I have sold my D90 which was my limited use 3rd camera for professional use. I plan on getting a D7000 to replace this need. Based on what I have seen so far, I think the D7000 can be used in several professional capacities.
I think in the end, what constitutes professional photography is what buyers are willing to purchase. If somebody with no training hangs up their shingle and declares themselves a pro and people are willing to pay them money, then in my book they have met the minimum requirements. But just because someone is willing to pay you does not make you a "good photographer" or a great one.
I shoot mostly weddings and the prices I charge reflect my capabilities and training based and on what my market will pay for these skills.
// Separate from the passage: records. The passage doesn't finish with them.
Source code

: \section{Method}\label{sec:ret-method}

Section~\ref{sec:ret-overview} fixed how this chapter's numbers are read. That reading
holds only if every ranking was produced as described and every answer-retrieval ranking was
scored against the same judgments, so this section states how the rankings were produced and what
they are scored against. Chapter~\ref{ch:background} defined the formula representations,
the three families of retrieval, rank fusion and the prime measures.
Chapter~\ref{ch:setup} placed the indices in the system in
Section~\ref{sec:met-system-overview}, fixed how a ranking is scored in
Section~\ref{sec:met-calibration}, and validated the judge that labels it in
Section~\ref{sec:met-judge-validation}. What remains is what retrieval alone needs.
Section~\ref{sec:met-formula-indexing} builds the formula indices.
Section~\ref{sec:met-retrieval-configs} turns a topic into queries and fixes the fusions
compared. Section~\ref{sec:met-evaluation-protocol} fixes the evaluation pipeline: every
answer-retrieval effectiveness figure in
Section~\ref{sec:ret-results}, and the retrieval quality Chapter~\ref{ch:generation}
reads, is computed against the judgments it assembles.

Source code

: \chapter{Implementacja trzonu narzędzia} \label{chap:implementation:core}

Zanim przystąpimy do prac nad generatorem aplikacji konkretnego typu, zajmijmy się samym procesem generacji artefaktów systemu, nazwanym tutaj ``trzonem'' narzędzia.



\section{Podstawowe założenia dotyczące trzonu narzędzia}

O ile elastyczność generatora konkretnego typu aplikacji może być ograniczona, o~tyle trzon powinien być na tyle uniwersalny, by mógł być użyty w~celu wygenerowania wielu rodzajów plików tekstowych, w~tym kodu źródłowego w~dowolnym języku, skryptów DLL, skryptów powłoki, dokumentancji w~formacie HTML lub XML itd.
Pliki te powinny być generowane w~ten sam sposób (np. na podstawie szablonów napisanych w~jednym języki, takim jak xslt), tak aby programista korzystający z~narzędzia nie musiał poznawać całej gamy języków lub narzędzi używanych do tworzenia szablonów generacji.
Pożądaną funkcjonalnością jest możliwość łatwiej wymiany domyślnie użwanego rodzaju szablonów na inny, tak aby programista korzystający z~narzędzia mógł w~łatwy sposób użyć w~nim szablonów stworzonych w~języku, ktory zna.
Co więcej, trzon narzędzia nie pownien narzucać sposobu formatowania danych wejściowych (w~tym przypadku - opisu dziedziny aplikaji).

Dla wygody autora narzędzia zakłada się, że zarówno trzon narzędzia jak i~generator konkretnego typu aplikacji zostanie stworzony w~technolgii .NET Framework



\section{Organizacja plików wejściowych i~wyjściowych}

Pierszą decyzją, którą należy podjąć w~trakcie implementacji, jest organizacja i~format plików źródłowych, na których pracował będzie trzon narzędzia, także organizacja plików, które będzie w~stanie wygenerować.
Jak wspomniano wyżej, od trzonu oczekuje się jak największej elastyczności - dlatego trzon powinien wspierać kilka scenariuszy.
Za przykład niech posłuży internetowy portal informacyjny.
There are many wedding photographers who charge more and deserve it. There are countless others who charge less. My work holds up well against them and I have no problems charging what I feel that I deserve, especially when I see some other "pro" photographers work.
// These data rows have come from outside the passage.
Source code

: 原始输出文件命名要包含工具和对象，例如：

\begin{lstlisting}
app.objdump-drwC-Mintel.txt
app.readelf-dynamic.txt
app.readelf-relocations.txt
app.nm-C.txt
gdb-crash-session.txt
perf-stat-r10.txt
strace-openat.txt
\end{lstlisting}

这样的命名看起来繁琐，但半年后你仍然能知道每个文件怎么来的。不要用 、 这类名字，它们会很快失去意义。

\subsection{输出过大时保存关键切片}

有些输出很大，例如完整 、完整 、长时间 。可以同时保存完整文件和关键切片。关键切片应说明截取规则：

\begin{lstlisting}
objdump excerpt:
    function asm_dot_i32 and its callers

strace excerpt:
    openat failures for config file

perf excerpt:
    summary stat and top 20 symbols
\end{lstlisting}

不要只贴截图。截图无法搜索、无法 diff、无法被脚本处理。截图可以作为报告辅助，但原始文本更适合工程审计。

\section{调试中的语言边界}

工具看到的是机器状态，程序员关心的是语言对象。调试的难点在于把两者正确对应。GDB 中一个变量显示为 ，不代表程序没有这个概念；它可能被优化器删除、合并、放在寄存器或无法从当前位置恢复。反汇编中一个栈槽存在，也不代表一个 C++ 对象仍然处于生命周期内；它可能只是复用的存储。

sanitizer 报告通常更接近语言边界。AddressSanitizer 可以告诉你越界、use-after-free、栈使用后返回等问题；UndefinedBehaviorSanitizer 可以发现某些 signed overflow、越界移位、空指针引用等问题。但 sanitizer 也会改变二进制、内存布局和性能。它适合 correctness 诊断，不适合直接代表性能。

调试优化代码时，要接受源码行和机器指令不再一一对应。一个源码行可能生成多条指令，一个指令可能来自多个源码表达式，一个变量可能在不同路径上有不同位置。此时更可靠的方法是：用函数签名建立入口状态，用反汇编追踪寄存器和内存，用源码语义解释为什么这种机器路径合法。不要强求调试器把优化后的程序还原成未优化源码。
There are formalized degrees that one can obtain in photography. And there are also certifications. Just as in in many other professions, a degree does not guarantee professionalism. And nor does the lack of a degree indicate the lack of expertise. I have seen excellent wedding photography from shooters without any degrees. In this particular line of photography, customer referrals and personal tastes account for most of the buying decisions. If your work looks good, people will hire you regardless of any certifications. In fact, I cannot remember one prospective wedding client who ever inquired about my qualifications in many years. They do, from time to time, inquire about what equipment that you use. And this is one of the biggest drawbacks from using a camera like a D7000 for this work is the perception by some clients that if you are using a camera that they could afford, perhaps they could get a friend who also owns one to shoot their event just as well. Since I have a D3 and professional lenses, I have never (knowingly) lost a client due to the camera that I use.